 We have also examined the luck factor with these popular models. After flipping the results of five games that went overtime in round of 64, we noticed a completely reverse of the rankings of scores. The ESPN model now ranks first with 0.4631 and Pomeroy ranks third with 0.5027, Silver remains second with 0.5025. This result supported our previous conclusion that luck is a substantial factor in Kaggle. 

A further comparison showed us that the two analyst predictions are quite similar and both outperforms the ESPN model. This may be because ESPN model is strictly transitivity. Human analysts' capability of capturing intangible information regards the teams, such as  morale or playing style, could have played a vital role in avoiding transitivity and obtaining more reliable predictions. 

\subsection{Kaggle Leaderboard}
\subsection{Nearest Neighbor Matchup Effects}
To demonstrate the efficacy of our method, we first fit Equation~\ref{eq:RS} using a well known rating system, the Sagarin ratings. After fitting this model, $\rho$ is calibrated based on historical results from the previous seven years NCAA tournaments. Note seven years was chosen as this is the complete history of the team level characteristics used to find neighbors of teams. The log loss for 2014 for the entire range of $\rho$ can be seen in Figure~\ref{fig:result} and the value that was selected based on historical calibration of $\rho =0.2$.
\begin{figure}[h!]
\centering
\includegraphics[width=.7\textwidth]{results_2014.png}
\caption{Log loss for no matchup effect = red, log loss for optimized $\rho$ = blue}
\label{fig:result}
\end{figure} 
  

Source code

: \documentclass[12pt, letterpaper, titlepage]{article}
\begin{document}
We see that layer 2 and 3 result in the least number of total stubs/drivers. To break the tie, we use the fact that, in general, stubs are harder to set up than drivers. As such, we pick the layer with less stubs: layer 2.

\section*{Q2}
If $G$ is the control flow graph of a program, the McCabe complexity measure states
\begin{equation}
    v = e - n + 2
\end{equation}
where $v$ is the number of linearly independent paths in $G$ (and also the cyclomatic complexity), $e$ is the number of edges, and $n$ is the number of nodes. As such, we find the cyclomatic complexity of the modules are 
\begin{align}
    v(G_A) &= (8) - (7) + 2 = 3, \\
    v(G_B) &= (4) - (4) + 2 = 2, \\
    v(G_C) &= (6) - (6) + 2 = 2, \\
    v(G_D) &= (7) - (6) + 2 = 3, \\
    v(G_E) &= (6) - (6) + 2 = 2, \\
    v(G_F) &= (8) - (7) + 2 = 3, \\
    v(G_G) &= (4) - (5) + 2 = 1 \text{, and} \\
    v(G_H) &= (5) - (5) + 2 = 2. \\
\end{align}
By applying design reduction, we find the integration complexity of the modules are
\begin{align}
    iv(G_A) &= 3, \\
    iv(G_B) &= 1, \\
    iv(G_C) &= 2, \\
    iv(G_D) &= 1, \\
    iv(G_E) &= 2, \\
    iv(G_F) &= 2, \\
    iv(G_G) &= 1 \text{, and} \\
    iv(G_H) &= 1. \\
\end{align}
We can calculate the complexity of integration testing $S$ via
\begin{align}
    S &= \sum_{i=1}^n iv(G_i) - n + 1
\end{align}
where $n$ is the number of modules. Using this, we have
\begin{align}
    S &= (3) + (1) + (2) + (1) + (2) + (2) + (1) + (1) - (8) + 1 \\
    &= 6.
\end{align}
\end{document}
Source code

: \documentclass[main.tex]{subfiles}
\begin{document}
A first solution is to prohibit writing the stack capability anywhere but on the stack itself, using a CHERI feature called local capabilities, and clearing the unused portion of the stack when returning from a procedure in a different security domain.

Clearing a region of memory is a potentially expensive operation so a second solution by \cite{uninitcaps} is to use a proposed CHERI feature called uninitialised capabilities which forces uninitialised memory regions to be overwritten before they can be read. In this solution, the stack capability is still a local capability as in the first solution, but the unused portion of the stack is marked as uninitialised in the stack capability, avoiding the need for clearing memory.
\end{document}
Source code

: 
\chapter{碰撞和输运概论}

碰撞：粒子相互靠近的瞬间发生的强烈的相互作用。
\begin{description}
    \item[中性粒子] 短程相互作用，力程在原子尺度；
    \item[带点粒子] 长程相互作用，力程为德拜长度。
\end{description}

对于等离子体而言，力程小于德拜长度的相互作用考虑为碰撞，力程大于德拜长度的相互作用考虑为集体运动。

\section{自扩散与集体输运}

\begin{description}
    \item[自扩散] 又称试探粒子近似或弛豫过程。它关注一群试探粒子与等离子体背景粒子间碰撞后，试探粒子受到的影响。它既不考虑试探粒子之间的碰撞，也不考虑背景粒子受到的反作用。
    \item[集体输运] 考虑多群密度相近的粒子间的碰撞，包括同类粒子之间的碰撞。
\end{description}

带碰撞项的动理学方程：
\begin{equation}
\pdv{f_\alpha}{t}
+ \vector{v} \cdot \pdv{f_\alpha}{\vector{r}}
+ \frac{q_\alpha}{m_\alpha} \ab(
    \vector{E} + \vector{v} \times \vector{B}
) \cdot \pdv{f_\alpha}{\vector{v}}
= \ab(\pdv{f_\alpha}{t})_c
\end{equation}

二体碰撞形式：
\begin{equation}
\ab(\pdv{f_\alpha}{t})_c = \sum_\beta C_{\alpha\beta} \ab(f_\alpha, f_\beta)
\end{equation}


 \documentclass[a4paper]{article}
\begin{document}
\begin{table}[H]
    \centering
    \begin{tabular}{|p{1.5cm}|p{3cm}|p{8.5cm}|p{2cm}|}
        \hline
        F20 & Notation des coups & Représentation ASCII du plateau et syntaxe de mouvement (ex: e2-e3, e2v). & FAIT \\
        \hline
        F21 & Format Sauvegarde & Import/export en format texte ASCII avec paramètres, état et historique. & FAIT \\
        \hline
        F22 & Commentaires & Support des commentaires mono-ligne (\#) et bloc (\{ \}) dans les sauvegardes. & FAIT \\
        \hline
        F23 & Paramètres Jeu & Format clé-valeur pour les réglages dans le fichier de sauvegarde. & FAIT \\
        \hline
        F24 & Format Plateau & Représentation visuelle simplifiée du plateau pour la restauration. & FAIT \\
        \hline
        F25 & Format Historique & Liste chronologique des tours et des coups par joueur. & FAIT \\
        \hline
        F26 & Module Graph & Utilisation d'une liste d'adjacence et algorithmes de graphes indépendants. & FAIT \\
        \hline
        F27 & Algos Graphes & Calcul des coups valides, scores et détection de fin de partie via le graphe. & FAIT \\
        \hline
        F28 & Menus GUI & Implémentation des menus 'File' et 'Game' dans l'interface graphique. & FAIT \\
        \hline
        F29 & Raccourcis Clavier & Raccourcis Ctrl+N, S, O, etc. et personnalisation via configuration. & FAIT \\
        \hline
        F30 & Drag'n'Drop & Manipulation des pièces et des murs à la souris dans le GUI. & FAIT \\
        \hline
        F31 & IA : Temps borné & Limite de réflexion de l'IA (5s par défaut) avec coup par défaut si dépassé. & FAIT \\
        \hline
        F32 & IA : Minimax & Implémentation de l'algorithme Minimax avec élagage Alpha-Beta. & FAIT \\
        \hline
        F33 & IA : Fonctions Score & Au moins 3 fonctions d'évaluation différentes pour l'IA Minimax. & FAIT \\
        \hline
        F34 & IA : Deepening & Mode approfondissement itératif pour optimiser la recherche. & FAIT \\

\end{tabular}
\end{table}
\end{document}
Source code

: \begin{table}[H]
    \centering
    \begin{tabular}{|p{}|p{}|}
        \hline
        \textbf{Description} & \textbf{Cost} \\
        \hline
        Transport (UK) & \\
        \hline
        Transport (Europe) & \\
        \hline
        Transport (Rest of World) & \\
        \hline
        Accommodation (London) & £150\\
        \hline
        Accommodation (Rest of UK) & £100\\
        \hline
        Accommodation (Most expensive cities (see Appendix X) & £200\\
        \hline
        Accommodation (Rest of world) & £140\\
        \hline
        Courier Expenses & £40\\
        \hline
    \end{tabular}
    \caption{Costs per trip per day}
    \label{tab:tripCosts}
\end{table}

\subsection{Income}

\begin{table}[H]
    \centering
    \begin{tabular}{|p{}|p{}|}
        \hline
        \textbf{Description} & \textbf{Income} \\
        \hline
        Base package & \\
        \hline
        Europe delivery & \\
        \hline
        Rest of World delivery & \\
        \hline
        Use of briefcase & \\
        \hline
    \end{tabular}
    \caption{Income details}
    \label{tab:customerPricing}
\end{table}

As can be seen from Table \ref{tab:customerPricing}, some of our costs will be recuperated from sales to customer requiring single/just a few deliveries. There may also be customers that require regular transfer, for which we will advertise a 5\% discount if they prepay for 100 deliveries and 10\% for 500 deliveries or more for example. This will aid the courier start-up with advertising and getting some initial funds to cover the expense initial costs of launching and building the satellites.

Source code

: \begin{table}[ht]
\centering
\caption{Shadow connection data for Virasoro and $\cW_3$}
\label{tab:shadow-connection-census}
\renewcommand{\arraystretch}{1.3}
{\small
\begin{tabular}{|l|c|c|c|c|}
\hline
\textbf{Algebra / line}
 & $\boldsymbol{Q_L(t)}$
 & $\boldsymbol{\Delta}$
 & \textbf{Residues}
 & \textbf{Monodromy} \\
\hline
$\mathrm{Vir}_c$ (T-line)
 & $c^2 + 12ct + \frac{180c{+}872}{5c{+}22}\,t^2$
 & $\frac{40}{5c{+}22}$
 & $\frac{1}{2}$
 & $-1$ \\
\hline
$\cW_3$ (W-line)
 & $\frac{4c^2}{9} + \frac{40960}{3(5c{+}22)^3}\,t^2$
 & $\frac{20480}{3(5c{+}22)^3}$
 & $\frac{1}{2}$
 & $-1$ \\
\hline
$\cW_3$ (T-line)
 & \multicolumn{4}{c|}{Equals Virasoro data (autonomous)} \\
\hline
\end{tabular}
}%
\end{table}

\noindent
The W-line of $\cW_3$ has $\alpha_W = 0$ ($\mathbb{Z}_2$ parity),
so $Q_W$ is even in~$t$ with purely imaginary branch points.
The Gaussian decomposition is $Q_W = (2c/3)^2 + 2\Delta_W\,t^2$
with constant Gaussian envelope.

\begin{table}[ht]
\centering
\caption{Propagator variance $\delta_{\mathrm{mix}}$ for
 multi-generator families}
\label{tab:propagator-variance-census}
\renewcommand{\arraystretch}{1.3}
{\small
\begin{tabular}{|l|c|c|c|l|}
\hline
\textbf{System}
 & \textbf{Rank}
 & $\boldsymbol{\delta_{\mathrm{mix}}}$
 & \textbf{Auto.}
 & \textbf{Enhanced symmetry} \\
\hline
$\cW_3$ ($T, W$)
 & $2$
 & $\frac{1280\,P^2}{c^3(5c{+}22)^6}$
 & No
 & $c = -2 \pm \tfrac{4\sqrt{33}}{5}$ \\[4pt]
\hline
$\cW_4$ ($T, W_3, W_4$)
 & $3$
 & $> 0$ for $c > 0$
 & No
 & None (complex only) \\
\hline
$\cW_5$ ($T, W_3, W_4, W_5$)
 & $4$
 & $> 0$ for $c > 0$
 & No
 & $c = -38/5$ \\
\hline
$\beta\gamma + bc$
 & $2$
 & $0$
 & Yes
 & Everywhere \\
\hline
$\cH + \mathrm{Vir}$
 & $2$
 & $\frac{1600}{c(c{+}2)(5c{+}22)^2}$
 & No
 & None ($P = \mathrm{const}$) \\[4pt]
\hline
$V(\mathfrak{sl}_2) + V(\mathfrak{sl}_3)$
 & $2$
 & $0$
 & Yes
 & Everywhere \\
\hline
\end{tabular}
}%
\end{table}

◆ WORK TASK: For each line of the material that includes the word "plateau", make a copy.

◆ TASK RESULT:
        F20 & Notation des coups & Représentation ASCII du plateau et syntaxe de mouvement (ex: e2-e3, e2v). & FAIT \\
        F24 & Format Plateau & Représentation visuelle simplifiée du plateau pour la restauration. & FAIT \\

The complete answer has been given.